Gertrude nodded and put her chin in her hand. “It’s frustrating you?”

“Completely.” 

Bonnie turned over on his side and looked out the window. A gray sky and a line of trees. A bird was chirping on one of the trees. 

Gertrude grabbed Bonnie’s Grizzly bear mask from the nightstand and reached over to Bonnie and placed it on his face. “Don’t think of it as hiding. Think of it as protection.”

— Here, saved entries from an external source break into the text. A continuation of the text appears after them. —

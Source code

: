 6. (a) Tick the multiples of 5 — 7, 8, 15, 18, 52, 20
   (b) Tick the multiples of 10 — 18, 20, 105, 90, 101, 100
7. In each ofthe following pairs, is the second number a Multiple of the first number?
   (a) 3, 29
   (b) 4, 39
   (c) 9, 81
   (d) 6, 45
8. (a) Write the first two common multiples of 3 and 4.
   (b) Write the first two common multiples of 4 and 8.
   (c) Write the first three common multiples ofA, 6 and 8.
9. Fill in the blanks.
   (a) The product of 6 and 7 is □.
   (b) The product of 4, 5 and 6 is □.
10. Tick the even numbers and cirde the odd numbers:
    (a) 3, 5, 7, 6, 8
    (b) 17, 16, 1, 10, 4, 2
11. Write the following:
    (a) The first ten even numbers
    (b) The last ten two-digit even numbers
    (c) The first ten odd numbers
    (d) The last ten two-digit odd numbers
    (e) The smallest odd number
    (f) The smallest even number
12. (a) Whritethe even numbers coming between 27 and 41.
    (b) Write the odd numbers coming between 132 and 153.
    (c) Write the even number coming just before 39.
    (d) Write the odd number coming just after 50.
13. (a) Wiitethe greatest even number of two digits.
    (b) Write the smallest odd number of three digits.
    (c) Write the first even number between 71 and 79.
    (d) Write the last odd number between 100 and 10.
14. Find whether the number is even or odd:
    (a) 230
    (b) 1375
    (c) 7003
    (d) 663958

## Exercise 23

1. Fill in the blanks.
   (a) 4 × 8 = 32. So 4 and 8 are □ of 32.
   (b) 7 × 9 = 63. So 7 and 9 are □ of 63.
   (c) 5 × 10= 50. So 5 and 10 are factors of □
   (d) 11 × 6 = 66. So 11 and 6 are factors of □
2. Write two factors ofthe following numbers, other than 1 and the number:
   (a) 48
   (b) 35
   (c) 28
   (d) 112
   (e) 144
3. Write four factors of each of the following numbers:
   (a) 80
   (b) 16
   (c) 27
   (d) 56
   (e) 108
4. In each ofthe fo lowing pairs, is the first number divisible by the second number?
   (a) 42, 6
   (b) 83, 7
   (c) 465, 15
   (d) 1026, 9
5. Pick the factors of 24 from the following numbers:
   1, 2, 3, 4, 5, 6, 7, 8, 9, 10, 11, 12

He tore off the bear mask and threw it at her. She ducked. And she looked over her shoulder, as the mask was falling out the window. Gertrude turned back. Bonnie was lunging forward and stretching his hand over her Grizzly bear mask. She shoved him back. He fell into bed, feathers flying out of the pillow. He seized the can of Coca-Cola from the nightstand and chucked the soda at Gertrude. A splash of coke blanketed her bear mask.  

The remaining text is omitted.